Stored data
━━━━

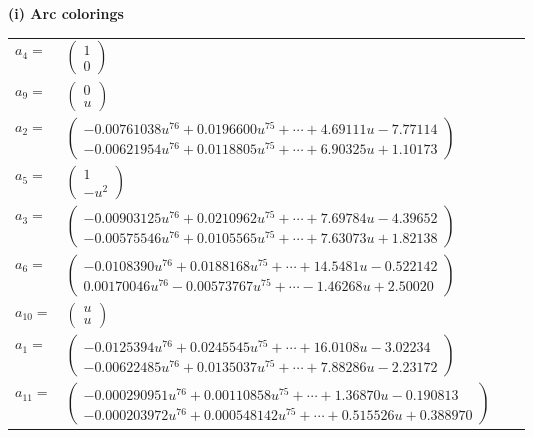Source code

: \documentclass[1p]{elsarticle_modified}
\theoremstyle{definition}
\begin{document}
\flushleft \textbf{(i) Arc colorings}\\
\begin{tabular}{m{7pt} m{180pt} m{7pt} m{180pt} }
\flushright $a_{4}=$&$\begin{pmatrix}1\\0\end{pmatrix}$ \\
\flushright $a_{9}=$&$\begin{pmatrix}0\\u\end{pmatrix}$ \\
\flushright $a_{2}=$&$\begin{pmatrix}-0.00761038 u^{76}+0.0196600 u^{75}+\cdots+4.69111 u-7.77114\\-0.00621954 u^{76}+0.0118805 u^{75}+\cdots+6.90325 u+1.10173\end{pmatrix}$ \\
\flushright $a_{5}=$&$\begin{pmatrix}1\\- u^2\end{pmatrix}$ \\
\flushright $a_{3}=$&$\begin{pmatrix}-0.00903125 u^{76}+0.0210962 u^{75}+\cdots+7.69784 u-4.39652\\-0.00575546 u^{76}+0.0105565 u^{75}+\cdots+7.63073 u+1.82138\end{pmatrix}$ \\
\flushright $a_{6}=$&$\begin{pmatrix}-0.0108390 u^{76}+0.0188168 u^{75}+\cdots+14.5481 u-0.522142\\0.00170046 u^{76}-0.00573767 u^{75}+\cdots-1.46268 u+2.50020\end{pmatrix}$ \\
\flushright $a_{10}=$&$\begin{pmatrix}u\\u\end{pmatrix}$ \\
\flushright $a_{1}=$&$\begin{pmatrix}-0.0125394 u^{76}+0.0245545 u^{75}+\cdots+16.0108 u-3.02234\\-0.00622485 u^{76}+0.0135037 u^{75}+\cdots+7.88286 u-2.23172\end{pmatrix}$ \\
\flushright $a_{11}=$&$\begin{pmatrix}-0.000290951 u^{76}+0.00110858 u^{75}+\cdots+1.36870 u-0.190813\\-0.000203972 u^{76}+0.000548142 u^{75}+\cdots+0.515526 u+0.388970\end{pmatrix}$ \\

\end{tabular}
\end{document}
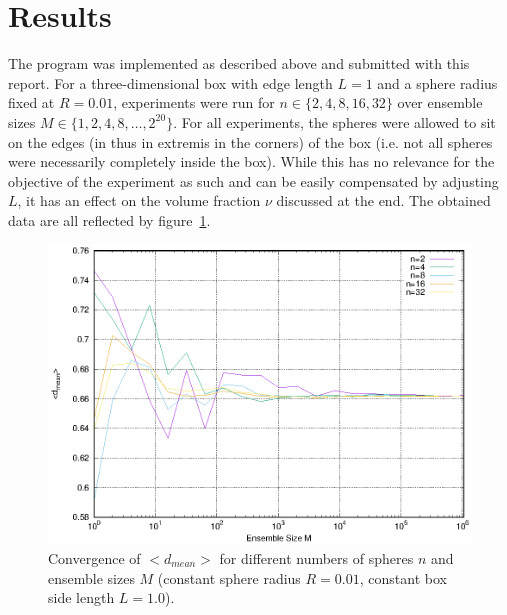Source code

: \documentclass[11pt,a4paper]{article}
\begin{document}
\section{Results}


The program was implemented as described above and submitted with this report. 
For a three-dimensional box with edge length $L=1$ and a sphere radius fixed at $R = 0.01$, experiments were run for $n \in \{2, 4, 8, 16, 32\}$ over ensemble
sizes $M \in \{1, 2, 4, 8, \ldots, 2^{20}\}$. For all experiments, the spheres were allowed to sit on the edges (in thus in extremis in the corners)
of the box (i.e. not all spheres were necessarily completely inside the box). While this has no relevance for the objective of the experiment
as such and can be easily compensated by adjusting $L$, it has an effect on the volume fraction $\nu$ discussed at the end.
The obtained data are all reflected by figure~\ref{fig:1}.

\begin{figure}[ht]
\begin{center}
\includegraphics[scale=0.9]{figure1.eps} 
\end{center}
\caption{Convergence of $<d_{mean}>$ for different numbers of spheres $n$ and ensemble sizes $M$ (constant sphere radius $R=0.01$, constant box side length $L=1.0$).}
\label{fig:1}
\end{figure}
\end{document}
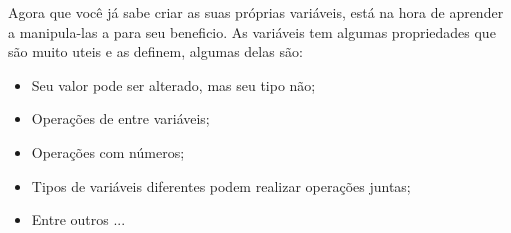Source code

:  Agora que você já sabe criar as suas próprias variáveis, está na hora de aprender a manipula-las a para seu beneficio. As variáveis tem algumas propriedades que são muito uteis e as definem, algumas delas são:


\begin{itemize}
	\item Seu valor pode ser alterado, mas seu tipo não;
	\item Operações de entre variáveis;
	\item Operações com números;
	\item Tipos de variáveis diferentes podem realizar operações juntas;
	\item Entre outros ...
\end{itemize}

━━━━

◆ Exercise: Only the line that contains "realizar operações juntas;" and the lines after it, through the end of the data above, are to be repeated exactly.

◆ Answer box:
	\item Tipos de variáveis diferentes podem realizar operações juntas;
	\item Entre outros ...
\end{itemize}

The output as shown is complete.